Optimizing Your Database

The transactional database engine provides several features that allow you to conserve disk space and improve system performance. These features include the following:

•

Duplicatable Keys

•

•

•

•

•

Variable-tail Allocation Tables

•

Key-Only Files

Duplicatable Keys

If you define a key to be duplicatable, the transactional database engine allows more than one record to have the same value for that key. Otherwise, each record must have a unique value for the key. If one segment of a segmented key is duplicatable, all the segments must be duplicatable.

Linked-Duplicatable Keys

By default in a v7.0 or later file, the transactional database engine stores duplicatable keys as linked-duplicatable keys.
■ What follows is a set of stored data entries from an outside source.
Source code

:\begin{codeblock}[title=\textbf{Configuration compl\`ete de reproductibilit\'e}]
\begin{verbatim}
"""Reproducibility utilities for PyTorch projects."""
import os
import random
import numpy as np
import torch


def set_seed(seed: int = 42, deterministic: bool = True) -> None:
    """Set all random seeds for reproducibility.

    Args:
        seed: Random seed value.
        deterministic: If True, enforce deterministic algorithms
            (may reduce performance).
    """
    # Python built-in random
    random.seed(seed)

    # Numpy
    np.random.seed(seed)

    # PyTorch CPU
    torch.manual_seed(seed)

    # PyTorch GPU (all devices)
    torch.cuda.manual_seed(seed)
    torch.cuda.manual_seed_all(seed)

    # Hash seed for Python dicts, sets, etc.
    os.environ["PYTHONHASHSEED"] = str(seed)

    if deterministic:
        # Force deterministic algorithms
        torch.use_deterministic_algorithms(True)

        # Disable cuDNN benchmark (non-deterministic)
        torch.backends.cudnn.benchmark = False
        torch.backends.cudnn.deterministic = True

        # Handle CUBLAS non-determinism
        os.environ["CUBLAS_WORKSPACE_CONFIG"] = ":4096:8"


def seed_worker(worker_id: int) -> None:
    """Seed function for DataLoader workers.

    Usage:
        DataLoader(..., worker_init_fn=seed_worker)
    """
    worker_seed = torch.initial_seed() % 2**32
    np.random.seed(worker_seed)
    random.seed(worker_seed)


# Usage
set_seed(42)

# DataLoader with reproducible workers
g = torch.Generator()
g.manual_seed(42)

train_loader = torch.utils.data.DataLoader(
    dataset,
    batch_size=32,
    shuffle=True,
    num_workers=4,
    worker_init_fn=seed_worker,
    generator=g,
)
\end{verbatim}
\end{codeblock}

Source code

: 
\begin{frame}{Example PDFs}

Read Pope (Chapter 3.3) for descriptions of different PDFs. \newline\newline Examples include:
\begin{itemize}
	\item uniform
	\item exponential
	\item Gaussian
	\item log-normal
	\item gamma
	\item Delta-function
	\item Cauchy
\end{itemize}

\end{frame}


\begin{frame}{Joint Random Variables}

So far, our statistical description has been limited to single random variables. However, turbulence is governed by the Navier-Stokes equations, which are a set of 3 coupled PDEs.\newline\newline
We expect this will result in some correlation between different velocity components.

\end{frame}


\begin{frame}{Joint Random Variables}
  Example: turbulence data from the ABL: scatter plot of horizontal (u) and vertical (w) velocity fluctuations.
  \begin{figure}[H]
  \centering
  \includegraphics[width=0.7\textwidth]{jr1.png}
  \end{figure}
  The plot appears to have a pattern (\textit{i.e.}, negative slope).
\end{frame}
When the first record with a duplicate key value is inserted into a file, the transactional database engine stores the key value on an index page. The transactional database engine also initializes two pointers to identify the first and last record with this key value. Additionally, the transactional database engine stores a pair of pointers at the end of the record on the data page. These pointers identify the previous and next record with the same key value. When you create a file, you can reserve pointers for use in creating linked-duplicatable keys in the future.

If you anticipate adding duplicatable keys after you create a data file and you want the keys to use the linked-duplicatable method, you can preallocate space for pointers in the file.

Repeating-Duplicatable Keys

If no room is available to create a linked-duplicatable key (that is, if no duplicate pointers are available), the transactional database engine creates a repeating-duplicatable key. The transactional database engine stores every key value of a repeating-duplicatable key both on a data page and on an index page. In other words, the key’s value resides in the record on a data page and is repeated in the key entry on an index page.

Note: For users of pre-6.0 Btrieve, the term linked-duplicatable corresponds to permanent, and the term repeating-duplicatable corresponds to supplemental.

You can define a key as a repeating-duplicatable key by setting bit 7 (0x80) of the key flags in the key’s specification block on a Create (14) or Create Index (31) operation. Prior to 6.10, you could not define a key to be a repeating-duplicatable key, and bit 7 of the key flags was not user-definable. In 6.0 and later, the Stat operation (15) sets bit 7 if no room is available to create a linked-duplicatable key (and therefore, if the transactional database engine has to create the key as a repeating-duplicatable key).

Files that use the 5.x format use this same key flag (called the supplemental key attribute in 5.x) to designate that a key was created with the 5.x Create Supplemental Index operation (31).

Note: In pre-6.0 files, you can drop supplemental indexes only. Permanent indexes, as their name implies, cannot be dropped. In 6.0 and later files, you can drop any index.

Linked vs. Repeating

Each method has performance advantages:

•

Linked-duplicatable keys provide faster lookup, because the transactional database engine reads fewer pages.

•

Repeating-duplicatable keys result in fewer index page conflicts when multiple users access the same page concurrently.

There are trade-offs in performance between linked-duplicate keys and repeating-duplicate keys. Generally, if the average number of duplicates of a key is two or more, a linked-duplicate key will take up less space on the disk and searches will be generally faster because there are fewer index pages. However, the opposite is true if your file stores very few records with duplicate keys and the key length is very short. This is because an entry in the linked-duplicatable tree requires 8 bytes for pointers, whereas a repeating-duplicatable key entry requires 4.

If only a small percentage of keys have any duplicates, it is advantageous to use repeating-duplicate keys to save the extra 8 bytes in each data record. There is no noticeable performance advantage to either choice when the average number of duplicates of a key is less than two.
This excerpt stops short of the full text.